White Hair Patches- Its Causes and Treatments

White Hair Patches- Its Causes and Treatments

It can be quite distressful to see a white patch in one’s hair and can be embarrassing too! The question that arises in one’s mind is how to deal with it?

A white hair patch on one’s head is a hair disorder, which is medically referred to as poliosis. It can be noticed in both male and female of any age and there can be several causes of this health issue. The patch does look weird and affects one’s self-esteem.

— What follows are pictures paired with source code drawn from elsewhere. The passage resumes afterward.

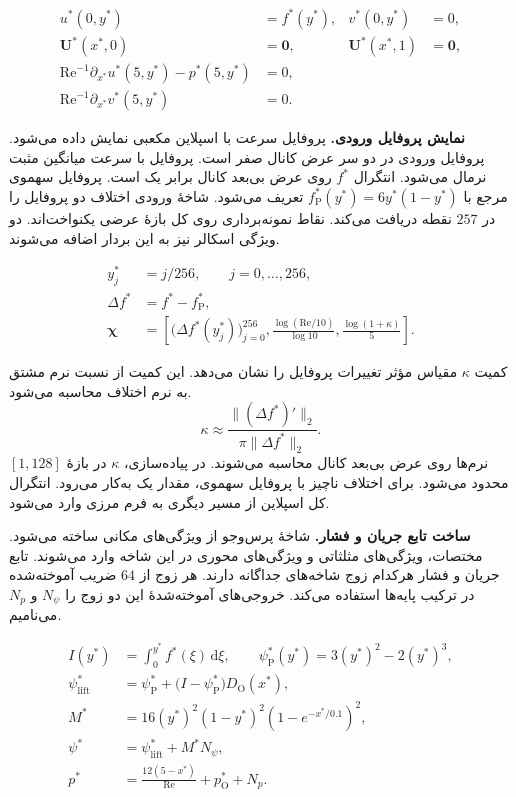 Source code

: \begin{equation}
\begin{aligned}
u^*(0,y^*)&=f^*(y^*), & v^*(0,y^*)&=0,\\
\mathbf U^*(x^*,0)&=\mathbf 0, &
\mathbf U^*(x^*,1)&=\mathbf 0,\\
\mathrm{Re}^{-1}\partial_{x^*}u^*(5,y^*)-p^*(5,y^*)&=0,\\
\mathrm{Re}^{-1}\partial_{x^*}v^*(5,y^*)&=0.
\end{aligned}
\label{eq:forward-flow-boundaries}
\end{equation}

\textbf{نمایش پروفایل ورودی.}
پروفایل سرعت با اسپلاین مکعبی نمایش داده می‌شود.
پروفایل ورودی در دو سر عرض کانال صفر است.
پروفایل با سرعت میانگین مثبت نرمال می‌شود.
انتگرال $f^*$ روی عرض بی‌بعد کانال برابر یک است.
پروفایل سهموی مرجع با $f_{\mathrm P}^*(y^*)=6y^*(1-y^*)$ تعریف می‌شود.
شاخهٔ ورودی اختلاف دو پروفایل را در $257$ نقطه دریافت می‌کند.
نقاط نمونه‌برداری روی کل بازهٔ عرضی یکنواخت‌اند.
دو ویژگی اسکالر نیز به این بردار اضافه می‌شوند.

\begin{equation}
\begin{aligned}
y_j^*&=j/256,\qquad j=0,\ldots,256,\\
\Delta f^*&=f^*-f_{\mathrm P}^*,\\
\boldsymbol\chi&=
\left[
\big(\Delta f^*(y_j^*)\big)_{j=0}^{256},
\frac{\log(\mathrm{Re}/10)}{\log 10},
\frac{\log(1+\kappa)}{5}
\right].
\end{aligned}
\label{eq:forward-flow-branch-input}
\end{equation}

کمیت $\kappa$ مقیاس مؤثر تغییرات پروفایل را نشان می‌دهد.
این کمیت از نسبت نرم مشتق به نرم اختلاف محاسبه می‌شود.
\[
\kappa \approx \frac{\|(\Delta f^*)'\|_2}{\pi\|\Delta f^*\|_2}.
\]
نرم‌ها روی عرض بی‌بعد کانال محاسبه می‌شوند.
در پیاده‌سازی، $\kappa$ در بازهٔ $[1,128]$ محدود می‌شود.
برای اختلاف ناچیز با پروفایل سهموی، مقدار یک به‌کار می‌رود.
انتگرال کل اسپلاین از مسیر دیگری به فرم مرزی وارد می‌شود.

\textbf{ساخت تابع جریان و فشار.}
شاخهٔ پرس‌وجو از ویژگی‌های مکانی ساخته می‌شود.
مختصات، ویژگی‌های مثلثاتی و ویژگی‌های محوری در این شاخه وارد می‌شوند.
تابع جریان و فشار هرکدام زوج شاخه‌های جداگانه دارند.
هر زوج از $64$ ضریب آموخته‌شده در ترکیب پایه‌ها استفاده می‌کند.
خروجی‌های آموخته‌شدهٔ این دو زوج را $N_\psi$ و $N_p$ می‌نامیم.

\begin{equation}
\begin{aligned}
I(y^*)&=\int_0^{y^*} f^*(\xi)\,\mathrm d\xi,\qquad
\psi_{\mathrm P}^*(y^*)=3(y^*)^2-2(y^*)^3,\\
\psi_{\mathrm{lift}}^*
&=\psi_{\mathrm P}^*+\big(I-\psi_{\mathrm P}^*\big)D_{\mathrm O}(x^*),\\
M^*&=16(y^*)^2(1-y^*)^2(1-e^{-x^*/0.1})^2,\\
\psi^*&=\psi_{\mathrm{lift}}^*+M^*N_\psi,\\
p^*&=\frac{12(5-x^*)}{\mathrm{Re}}+p_{\mathrm O}^*+N_p.
\end{aligned}
\label{eq:forward-flow-lift}
\end{equation}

What Is Poliosis Or White Hair Patch?

Poliosis is indeed a small ‘localized patch’ of white hair (forelock or rather a streak at the front of one’s hairline) that does develop into the regular hair. In this health condition, the melanin pigment present in the hair follicles of that area tends to decrease quite a lot which rather results in the discoloration of the strands. Depending upon the underlying causes of this de-pigmentation, poliosis can also be both short-term as well as long-term. It can be noticed in people of all ages, irrespective of the gender. Though it is mainly seen on the head, the patches can develop elsewhere as well.

Different Types of Poliosis:

Poliosis or rather these white patches of hair on the head can be divided into the following two categories:

1. Genetic / Congenital: At times these patches can be genetic in nature. They can be noticed at the time of birth of a baby on account of mutation of certain genes or other genetic issues.

2. Acquired: If not congenital, poliosis is also considered as acquired. It can be the side or after effect of certain medical conditions that do become visible in the later parts of one’s life.

What Are The Causes Behind It?

There is a wide variety of causes that are lying behind the formation of such white hair patches on the head. They are as follows:

Genetic Disorders: Piebaldism, Waardenburg’s syndrome, Marfan’s syndrome, giant congenital nevus tuberous sclerosis, Vogt-Koyanagi-Harada (VKH) syndrome, and Alezzandrini syndrome.

Auto-Immune Diseases: Vitiligo, hypogonadism, hypopituitarism, skin cancer, thyroid diseases, sarcoidosis, GAPO syndrome, idiopathic uveitis, neurofibromatosis, , intradermal nevus, post-inflammatory dermatoses, halo nevus, post-trauma, and pernicious anemia.

Others: Alopecia areata, halo moles, melanoma, herpes zoster (shingles), , radiotherapy, hypo or hyperpigmentation of eyes, melanisationdefets, Rubinstein-Taybi syndrome, dermatitis, albino, leprosy, injuries, aging, stress and certain drugs.

How Is The Condition Diagnosed?

Since such hair disorder is not associated with a single medical condition, it is essential to go in for a thorough checkup in order to get a proper diagnosis. Initially, the healthcare professional would indeed go through the detailed medical history as well as the family record of the patient. After that, the following assessments would be rather be carried out:

  • Complete physical inspection
  • Nutritional survey
  • Endocrinal survey
  • Blood test
  • Analysis of a skin sample
  • Neurological causes

Is There Any Effective Treatment?

Proper treatment of poliosis is needed to be discovered, especially if it is congenital. No doubt, there are several preventive methods that can be followed to avoid such conditions in one’s later phase of life. These include:

  • Trying to get rid of the causative factors that can indeed lead to the formation of white hair patches on one’s head.
  • Treating all those causative factors that can also help in avoiding the situation.
  • Putting a stop to excessive intake of antibiotics.
  • Increasing exposure to UV-B lamps.
  • Applying Ammi majus medication (lotion or ointment).
  • Undergoing an epidermal grafting right on one’s depigmented skin present underneath the white hair patch.

If the tuft of white hair bothers one too much, one has to simply dye it regularly. One can also opt for a hairstyle that will indeed help one hide that weird part of one’s hair. And the salt and pepper look can indeed give a certain character to one’s appearance.